> _WHAT THE EXERCISE ASKS_:
Transcribe only the lines in the data below falling between the line with "- 👀 I’m interested" and the line with "- 🔭 I’m currently", including those two lines, and leave out any picture.

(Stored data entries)

- - -

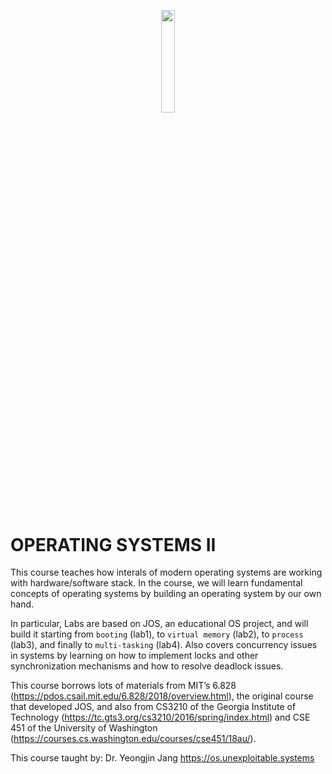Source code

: <p align="center"><img width=20.5% src="https://upload.wikimedia.org/wikipedia/en/thumb/0/07/Oregon_State_College_of_Engineering_Logo.jpg/220px-Oregon_State_College_of_Engineering_Logo.jpg"></p>

# OPERATING SYSTEMS II
This course teaches how interals of modern operating systems are working with hardware/software stack. In the course, we will learn fundamental concepts of operating systems by building an operating system by our own hand.

In particular, Labs are based on JOS, an educational OS project, and will build it starting from `booting` (lab1), to `virtual memory` (lab2), to `process` (lab3), and finally to `multi-tasking` (lab4). Also covers concurrency issues in systems by learning on how to implement locks and other synchronization mechanisms and how to resolve deadlock issues.

This course borrows lots of materials from MIT’s 6.828 (https://pdos.csail.mit.edu/6.828/2018/overview.html), the original course that developed JOS, and also from CS3210 of the Georgia Institute of Technology (https://tc.gts3.org/cs3210/2016/spring/index.html) and CSE 451 of the University of Washington (https://courses.cs.washington.edu/courses/cse451/18au/).


This course taught by:  Dr. Yeongjin Jang
https://os.unexploitable.systems
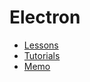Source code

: # Electron

- [Lessons](https://github.com/OSW3-Campus/Electron-lessons)
- [Tutorials](https://github.com/OSW3-Campus/Electron-tutorials)
- [Memo](https://github.com/OSW3-Campus/Electron-memo)
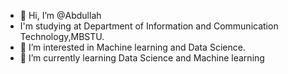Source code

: - 👋 Hi, I’m @Abdullah
-    I'm studying at Department of Information and Communication Technology,MBSTU.
- 👀 I’m interested in Machine learning and Data Science.
- 🌱 I’m currently learning Data Science and Machine learning

<!---
Abdullah-ICT-14/Abdullah-ICT-14 is a ✨ special ✨ repository because its `README.md` (this file) appears on your GitHub profile.
You can click the Preview link to take a look at your changes.
--->
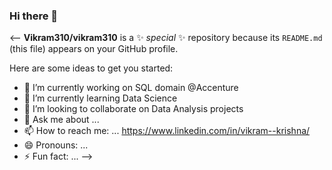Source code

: ### Hi there 👋

<--
**Vikram310/vikram310** is a ✨ _special_ ✨ repository because its `README.md` (this file) appears on your GitHub profile.

Here are some ideas to get you started:

- 🔭 I’m currently working on SQL domain @Accenture
- 🌱 I’m currently learning Data Science 
- 👯 I’m looking to collaborate on Data Analysis projects
- 💬 Ask me about ...
- 📫 How to reach me: ... https://www.linkedin.com/in/vikram--krishna/
- 😄 Pronouns: ...
- ⚡ Fun fact: ...
-->
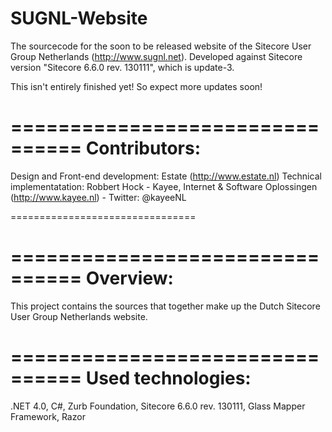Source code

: SUGNL-Website
=============
The sourcecode for the soon to be released website of the Sitecore User Group Netherlands (http://www.sugnl.net). 
Developed against Sitecore version "Sitecore 6.6.0 rev. 130111", which is update-3.

This isn't entirely finished yet! So expect more updates soon!

================================
Contributors:
================================
Design and Front-end development: Estate (http://www.estate.nl)
Technical implementatation:       Robbert Hock - Kayee, Internet & Software Oplossingen (http://www.kayee.nl) - Twitter: @kayeeNL

================================

================================
Overview:
================================
This project contains the sources that together make up the Dutch Sitecore User Group Netherlands website. 

================================
Used technologies:
================================
.NET 4.0,
C#,
Zurb Foundation,
Sitecore 6.6.0 rev. 130111,
Glass Mapper Framework,
Razor
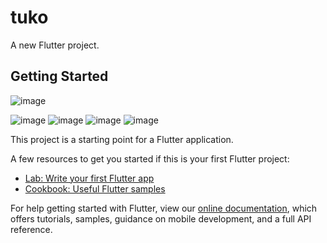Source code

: # tuko

A new Flutter project.

## Getting Started
![image](https://user-images.githubusercontent.com/61062282/206322440-c8a5578f-b970-45c9-aa39-5ec0480d4e8f.png)

![image](https://user-images.githubusercontent.com/61062282/206322474-4abfe8fd-0f31-4537-98d5-7619d83a3c60.png)
![image](https://user-images.githubusercontent.com/61062282/206322489-07e306c5-d901-493c-908e-b8e3e9c18f56.png)
![image](https://user-images.githubusercontent.com/61062282/206322503-7637c2d0-cd68-47b8-90a7-37f677a4474b.png)
![image](https://user-images.githubusercontent.com/61062282/206322521-af7cb63b-f533-4978-b488-bc0caa2037c0.png)

This project is a starting point for a Flutter application.

A few resources to get you started if this is your first Flutter project:

- [Lab: Write your first Flutter app](https://flutter.dev/docs/get-started/codelab)
- [Cookbook: Useful Flutter samples](https://flutter.dev/docs/cookbook)

For help getting started with Flutter, view our
[online documentation](https://flutter.dev/docs), which offers tutorials,
samples, guidance on mobile development, and a full API reference.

- - -

> _SOLUTION TO THE PROBLEM_:
- 👀 I’m interested in Machine learning and Data Science.
- 🌱 I’m currently learning Data Science and Machine learning

<!---
Abdullah-ICT-14/Abdullah-ICT-14 is a ✨ special ✨ repository because its `README.md` (this file) appears on your GitHub profile.
You can click the Preview link to take a look at your changes.
--->
Source code

: ### Hi there 👋

<--
**Vikram310/vikram310** is a ✨ _special_ ✨ repository because its `README.md` (this file) appears on your GitHub profile.

Here are some ideas to get you started:

- 🔭 I’m currently working on SQL domain @Accenture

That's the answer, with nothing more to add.